The following short essay was written for the Wall Street Journal as part of a symposium in which five economists were asked this same question.

Many will remember Ben Bernanke for classic central bank stabilizing actions taken by the Fed during the fall 2008 panic, including emergency loans to banks and swap lines to foreign central banks. But historians might also consider actions the Fed took before and after that panic.

From 2003 to 2005, shortly after Ben Bernanke joined the Board stressing deflationary concerns, the Fed embarked on a very low interest rate policy. The policy was rationalized in part by these deflationary concerns, but it was a deviation from a policy that had worked well for two decades, and it exacerbated the housing boom and led to excessive risk taking.

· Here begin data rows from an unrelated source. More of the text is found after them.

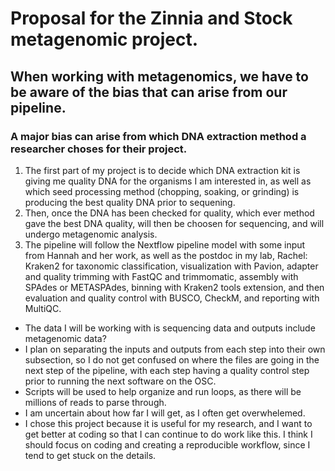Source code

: # Proposal for the Zinnia and Stock metagenomic project.
 ## When working with metagenomics, we have to be aware of the **bias** that can arise from our pipeline.
 ### A major bias can arise from which DNA extraction method a researcher choses for their project.
 1. The first part of my project is to decide which DNA extraction kit is giving me quality DNA for the organisms I am interested in, as well as which seed processing method (chopping, soaking, or grinding) is producing the best quality DNA prior to sequening. 
 2. Then, once the DNA has been checked for quality, which ever method gave the best DNA quality, will then be choosen for sequencing, and will undergo metagenomic analysis.
 3. The pipeline will follow the Nextflow pipeline model with some input from Hannah and her work, as well as the postdoc in my lab, Rachel: Kraken2 for taxonomic classification, visualization with Pavion, adapter and quality trimming with FastQC and trimmomatic, assembly with SPAdes or METASPAdes, binning with Kraken2 tools extension, and then evaluation and quality control with BUSCO, CheckM, and reporting with MultiQC.
 - The data I will be working with is sequencing data and outputs include metagenomic data?
 - I plan on separating the inputs and outputs from each step into their own subsection, so I do not get confused on where the files are going in the next step of the pipeline, with each step having a quality control step prior to running the next software on the OSC. 
 - Scripts will be used to help organize and run loops, as there will be millions of reads to parse through. 
 - I am uncertain about how far I will get, as I often get overwhelemed. 
 - I chose this project because it is useful for my research, and I want to get better at coding so that I can continue to do work like this. I think I should focus on coding and creating a reproducible workflow, since I tend to get stuck on the details.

The inevitable bust and defaults started as early as 2006. But the Fed misdiagnosed the resulting hits to bank balance sheets as a pure liquidity problem, and its initial treatment — pouring funds into the interbank market via the 2007 Term Auction Facility — did little good. The Fed then followed up with an on-again off-again bailout policy which created more instability. When the Fed bailed out Bear Stearns’ creditors in March 2008, investors assumed Lehman’s creditors would be bailed out too. When they weren’t, it was a big surprise. With policy uncertainty reaching new heights, panic ensued.

After the panic, the Fed began to draw down the emergency loans, but it then embarked on an entirely unprecedented policy — massive purchases of mortgage-backed and Treasury securities, a tool known as quantitative easing, or QE. The economy has grown slowly with QE compared with past recoveries without QE and far short of the Fed’s predictions. Many argue that QE has not reduced unemployment, but has diminished the Fed’s independence and credibility, offsetting the effects of adopting a numerical inflation target. Now, only a year after the latest round of QE began, the Fed is struggling with how to unwind it, just as many had warned.